Saved entries:
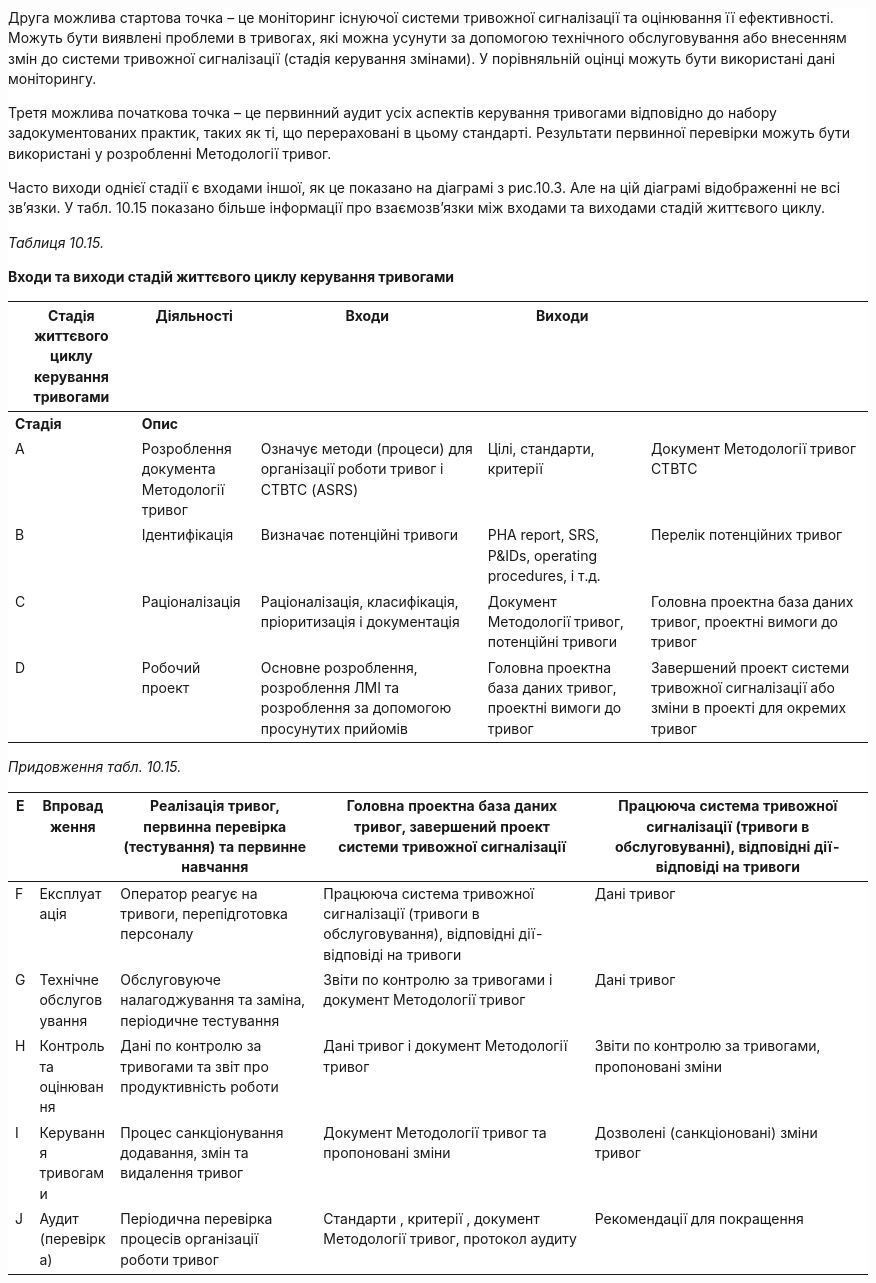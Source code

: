 Друга можлива стартова точка – це моніторинг існуючої системи тривожної сигналізації та оцінювання її ефективності. Можуть бути виявлені проблеми в тривогах, які можна усунути за допомогою технічного обслуговування або внесенням змін до системи тривожної сигналізації (стадія керування змінами). У порівняльній оцінці можуть бути використані дані моніторингу.

Третя можлива початкова точка – це первинний аудит усіх аспектів керування тривогами відповідно до набору задокументованих практик, таких як ті, що перераховані в цьому стандарті. Результати первинної перевірки можуть бути використані у розробленні Методології тривог.

Часто виходи однієї стадії є входами іншої, як це показано на діаграмі з рис.10.3. Але на цій діаграмі відображенні не всі зв’язки. У табл. 10.15 показано більше інформації про взаємозв’язки між входами та виходами стадій життєвого циклу.

*Таблиця 10.15.* 

**Входи та виходи стадій життєвого циклу керування тривогами** 

| **Стадія життєвого циклу  керування тривогами** | **Діяльності**                            | **Входи**                                                    | **Виходи**                                                   |                                                              |
| ----------------------------------------------- | ----------------------------------------- | ------------------------------------------------------------ | ------------------------------------------------------------ | ------------------------------------------------------------ |
| **Стадія**                                      | **Опис**                                  |                                                              |                                                              |                                                              |
| A                                               | Розроблення документа Методології  тривог | Означує методи (процеси) для  організації роботи тривог і СТВТС (ASRS) | Цілі, стандарти, критерії                                    | Документ Методології тривог  СТВТС                           |
| B                                               | Ідентифікація                             | Визначає потенційні тривоги                                  | PHA report, SRS, P&IDs, operating procedures, і т.д.         | Перелік потенційних тривог                                   |
| C                                               | Раціоналізація                            | Раціоналізація,  класифікація, пріоритизація і документація  | Документ Методології тривог,  потенційні тривоги             | Головна проектна база даних  тривог, проектні вимоги до тривог |
| D                                               | Робочий проект                            | Основне розроблення, розроблення  ЛМІ та розроблення за допомогою просунутих прийомів | Головна проектна база даних  тривог, проектні вимоги до тривог | Завершений проект системи  тривожної сигналізації або зміни в проекті для окремих тривог |

*Придовження табл. 10.15.*

| E    | Впровадження            | Реалізація тривог, первинна  перевірка (тестування) та первинне навчання | Головна проектна база даних  тривог, завершений проект системи тривожної сигналізації | Працююча система тривожної сигналізації  (тривоги в обслуговуванні), відповідні дії-відповіді на тривоги |
| ---- | ----------------------- | ------------------------------------------------------------ | ------------------------------------------------------------ | ------------------------------------------------------------ |
| F    | Експлуатація            | Оператор реагує на тривоги,  перепідготовка персоналу        | Працююча система тривожної сигналізації  (тривоги в обслуговування), відповідні дії-відповіді на тривоги | Дані тривог                                                  |
| G    | Технічне обслуговування | Обслуговуюче налагоджування  та заміна, періодичне тестування | Звіти по контролю за тривогами і документ Методології тривог | Дані тривог                                                  |
| H    | Контроль та оцінювання  | Дані по контролю за  тривогами та звіт про продуктивність роботи | Дані тривог і документ  Методології тривог                   | Звіти по контролю за тривогами, пропоновані зміни            |
| I    | Керування тривогами     | Процес санкціонування  додавання, змін та видалення тривог   | Документ Методології тривог  та пропоновані зміни            | Дозволені (санкціоновані)  зміни тривог                      |
| J    | Аудит (перевірка)       | Періодична перевірка  процесів організації роботи тривог     | Стандарти , критерії ,  документ Методології тривог, протокол аудиту | Рекомендації для покращення                                  |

## WORK ITEM
Only the number is wanted: how many lines of these entries contain the string "стадій"?

## OUTPUT FOR THIS EXERCISE
2